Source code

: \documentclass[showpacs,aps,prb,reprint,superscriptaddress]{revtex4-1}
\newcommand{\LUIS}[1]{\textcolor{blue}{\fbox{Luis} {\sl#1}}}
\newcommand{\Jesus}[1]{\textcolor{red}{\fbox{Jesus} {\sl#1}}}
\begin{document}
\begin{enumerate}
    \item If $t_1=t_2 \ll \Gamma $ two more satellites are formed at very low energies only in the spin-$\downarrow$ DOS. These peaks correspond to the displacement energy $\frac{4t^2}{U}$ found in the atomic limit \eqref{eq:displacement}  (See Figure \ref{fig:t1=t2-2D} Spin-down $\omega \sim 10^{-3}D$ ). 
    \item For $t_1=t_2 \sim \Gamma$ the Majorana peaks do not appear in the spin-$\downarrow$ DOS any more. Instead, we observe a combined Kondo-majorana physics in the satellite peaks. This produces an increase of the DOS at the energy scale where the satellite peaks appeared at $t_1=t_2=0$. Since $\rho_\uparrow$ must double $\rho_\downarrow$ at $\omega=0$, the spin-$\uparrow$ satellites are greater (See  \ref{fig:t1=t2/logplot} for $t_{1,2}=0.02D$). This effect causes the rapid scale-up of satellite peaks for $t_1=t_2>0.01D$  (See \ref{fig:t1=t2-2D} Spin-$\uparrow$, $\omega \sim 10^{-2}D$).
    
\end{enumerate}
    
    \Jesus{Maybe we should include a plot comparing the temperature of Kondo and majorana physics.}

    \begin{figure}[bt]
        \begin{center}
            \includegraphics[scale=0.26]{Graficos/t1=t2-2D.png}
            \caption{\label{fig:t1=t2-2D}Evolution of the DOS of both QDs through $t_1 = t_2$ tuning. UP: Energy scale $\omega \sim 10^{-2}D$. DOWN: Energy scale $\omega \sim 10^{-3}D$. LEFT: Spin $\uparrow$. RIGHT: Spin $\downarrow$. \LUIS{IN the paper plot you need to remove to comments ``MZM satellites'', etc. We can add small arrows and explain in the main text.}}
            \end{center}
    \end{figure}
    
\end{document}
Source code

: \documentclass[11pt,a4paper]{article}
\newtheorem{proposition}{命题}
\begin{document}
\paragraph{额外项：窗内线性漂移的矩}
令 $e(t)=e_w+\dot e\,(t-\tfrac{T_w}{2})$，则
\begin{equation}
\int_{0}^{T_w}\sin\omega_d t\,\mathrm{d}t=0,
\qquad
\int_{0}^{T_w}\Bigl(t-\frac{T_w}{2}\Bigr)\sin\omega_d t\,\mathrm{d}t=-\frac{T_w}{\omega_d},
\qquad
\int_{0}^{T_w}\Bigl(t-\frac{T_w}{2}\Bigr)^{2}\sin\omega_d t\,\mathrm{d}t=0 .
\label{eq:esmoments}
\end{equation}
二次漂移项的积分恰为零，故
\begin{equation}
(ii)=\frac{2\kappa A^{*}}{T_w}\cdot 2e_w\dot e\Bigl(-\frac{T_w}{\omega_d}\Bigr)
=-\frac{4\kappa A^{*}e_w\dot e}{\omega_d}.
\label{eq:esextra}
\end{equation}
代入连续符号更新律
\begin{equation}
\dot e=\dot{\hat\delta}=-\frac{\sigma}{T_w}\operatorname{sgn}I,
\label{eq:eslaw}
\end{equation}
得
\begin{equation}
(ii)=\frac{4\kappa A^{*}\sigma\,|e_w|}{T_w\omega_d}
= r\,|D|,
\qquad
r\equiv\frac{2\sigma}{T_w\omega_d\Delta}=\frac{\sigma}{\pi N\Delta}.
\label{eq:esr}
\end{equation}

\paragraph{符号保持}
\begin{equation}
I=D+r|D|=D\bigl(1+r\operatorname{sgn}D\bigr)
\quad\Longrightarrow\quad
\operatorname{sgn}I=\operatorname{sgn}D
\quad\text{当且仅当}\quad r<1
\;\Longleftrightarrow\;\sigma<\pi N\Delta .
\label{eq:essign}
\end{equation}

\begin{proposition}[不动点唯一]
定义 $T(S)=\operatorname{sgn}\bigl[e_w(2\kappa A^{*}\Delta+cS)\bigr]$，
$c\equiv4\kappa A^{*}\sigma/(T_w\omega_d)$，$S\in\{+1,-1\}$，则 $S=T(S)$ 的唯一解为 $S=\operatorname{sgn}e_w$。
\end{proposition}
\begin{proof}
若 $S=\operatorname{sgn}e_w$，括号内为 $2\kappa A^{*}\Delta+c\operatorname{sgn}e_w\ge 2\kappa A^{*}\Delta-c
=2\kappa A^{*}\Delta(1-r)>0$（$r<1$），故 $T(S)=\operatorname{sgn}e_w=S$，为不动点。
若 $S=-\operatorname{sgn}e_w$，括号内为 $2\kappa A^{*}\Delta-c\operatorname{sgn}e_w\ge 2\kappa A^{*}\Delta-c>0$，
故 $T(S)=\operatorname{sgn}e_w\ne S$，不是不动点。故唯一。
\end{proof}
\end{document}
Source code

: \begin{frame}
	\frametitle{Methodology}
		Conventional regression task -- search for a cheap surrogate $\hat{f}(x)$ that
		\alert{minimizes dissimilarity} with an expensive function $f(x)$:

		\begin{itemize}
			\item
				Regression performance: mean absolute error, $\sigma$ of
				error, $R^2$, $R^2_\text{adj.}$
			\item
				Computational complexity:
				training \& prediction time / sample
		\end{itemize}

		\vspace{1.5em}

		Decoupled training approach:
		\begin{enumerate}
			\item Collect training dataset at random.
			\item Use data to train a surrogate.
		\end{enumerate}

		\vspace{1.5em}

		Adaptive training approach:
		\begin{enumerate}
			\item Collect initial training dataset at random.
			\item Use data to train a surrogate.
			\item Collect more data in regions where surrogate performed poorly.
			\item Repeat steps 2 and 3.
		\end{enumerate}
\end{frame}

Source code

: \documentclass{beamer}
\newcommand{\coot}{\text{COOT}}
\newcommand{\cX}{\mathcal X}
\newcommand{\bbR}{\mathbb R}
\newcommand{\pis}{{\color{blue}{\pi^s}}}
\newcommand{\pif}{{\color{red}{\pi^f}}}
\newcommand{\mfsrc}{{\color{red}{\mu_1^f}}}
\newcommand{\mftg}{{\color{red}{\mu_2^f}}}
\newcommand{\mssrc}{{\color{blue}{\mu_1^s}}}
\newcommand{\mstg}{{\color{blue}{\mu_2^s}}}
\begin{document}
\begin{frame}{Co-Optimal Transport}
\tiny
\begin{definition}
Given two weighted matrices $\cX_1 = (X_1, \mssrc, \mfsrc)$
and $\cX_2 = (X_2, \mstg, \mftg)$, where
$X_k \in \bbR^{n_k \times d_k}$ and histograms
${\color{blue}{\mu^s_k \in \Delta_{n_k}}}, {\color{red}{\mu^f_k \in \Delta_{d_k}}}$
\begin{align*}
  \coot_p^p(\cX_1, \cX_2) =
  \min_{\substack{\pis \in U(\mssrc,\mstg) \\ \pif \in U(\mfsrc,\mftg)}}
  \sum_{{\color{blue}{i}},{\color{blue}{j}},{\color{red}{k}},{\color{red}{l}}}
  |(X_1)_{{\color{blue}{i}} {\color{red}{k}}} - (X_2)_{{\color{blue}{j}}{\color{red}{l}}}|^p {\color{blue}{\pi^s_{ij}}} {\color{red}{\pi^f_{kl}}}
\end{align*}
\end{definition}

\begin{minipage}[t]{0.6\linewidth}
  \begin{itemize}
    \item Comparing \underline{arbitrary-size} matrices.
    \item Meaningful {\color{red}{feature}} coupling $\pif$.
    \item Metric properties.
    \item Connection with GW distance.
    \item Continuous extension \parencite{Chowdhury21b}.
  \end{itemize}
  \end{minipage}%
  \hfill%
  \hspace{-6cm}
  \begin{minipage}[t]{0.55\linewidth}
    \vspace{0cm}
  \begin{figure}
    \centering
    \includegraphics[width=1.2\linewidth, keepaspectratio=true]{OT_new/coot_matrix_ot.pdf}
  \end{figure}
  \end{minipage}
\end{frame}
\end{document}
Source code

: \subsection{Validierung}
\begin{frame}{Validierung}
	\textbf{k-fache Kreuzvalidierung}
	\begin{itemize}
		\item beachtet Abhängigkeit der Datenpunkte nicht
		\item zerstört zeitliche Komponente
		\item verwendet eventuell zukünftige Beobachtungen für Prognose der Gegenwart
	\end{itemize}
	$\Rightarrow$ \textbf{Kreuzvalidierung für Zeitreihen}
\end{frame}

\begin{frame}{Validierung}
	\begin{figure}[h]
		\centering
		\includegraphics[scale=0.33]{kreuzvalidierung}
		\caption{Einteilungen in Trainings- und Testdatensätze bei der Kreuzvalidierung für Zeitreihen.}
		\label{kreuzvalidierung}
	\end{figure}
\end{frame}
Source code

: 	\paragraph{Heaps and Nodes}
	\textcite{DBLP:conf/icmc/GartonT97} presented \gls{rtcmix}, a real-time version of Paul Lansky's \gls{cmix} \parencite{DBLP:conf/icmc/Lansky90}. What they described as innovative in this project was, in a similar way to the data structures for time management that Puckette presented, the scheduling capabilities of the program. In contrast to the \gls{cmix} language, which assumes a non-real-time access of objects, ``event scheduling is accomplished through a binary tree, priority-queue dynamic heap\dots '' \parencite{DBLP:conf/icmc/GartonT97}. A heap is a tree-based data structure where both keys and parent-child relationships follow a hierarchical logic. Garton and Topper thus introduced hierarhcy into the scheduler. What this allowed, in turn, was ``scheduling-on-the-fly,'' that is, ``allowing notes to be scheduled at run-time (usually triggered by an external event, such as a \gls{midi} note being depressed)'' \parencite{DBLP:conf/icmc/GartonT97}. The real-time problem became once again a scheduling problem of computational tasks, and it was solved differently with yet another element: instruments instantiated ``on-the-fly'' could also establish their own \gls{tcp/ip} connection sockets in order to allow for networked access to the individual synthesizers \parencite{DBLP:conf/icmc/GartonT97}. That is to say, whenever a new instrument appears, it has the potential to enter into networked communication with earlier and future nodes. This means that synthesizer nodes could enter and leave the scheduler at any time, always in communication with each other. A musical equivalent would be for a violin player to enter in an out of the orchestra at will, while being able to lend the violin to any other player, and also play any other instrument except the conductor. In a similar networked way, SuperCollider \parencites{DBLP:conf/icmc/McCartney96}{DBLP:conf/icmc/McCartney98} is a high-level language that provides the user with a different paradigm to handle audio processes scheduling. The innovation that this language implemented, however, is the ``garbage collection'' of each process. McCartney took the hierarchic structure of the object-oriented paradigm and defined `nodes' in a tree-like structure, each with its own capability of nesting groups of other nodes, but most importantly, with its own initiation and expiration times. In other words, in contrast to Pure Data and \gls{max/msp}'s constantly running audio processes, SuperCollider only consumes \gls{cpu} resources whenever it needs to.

**EXERCISE DETAILS:** Which lines of the listing above hold the word "majorana"? Copy each of them.

**RESPONSE TO THIS EXERCISE:**
    \item For $t_1=t_2 \sim \Gamma$ the Majorana peaks do not appear in the spin-$\downarrow$ DOS any more. Instead, we observe a combined Kondo-majorana physics in the satellite peaks. This produces an increase of the DOS at the energy scale where the satellite peaks appeared at $t_1=t_2=0$. Since $\rho_\uparrow$ must double $\rho_\downarrow$ at $\omega=0$, the spin-$\uparrow$ satellites are greater (See  \ref{fig:t1=t2/logplot} for $t_{1,2}=0.02D$). This effect causes the rapid scale-up of satellite peaks for $t_1=t_2>0.01D$  (See \ref{fig:t1=t2-2D} Spin-$\uparrow$, $\omega \sim 10^{-2}D$).
    \Jesus{Maybe we should include a plot comparing the temperature of Kondo and majorana physics.}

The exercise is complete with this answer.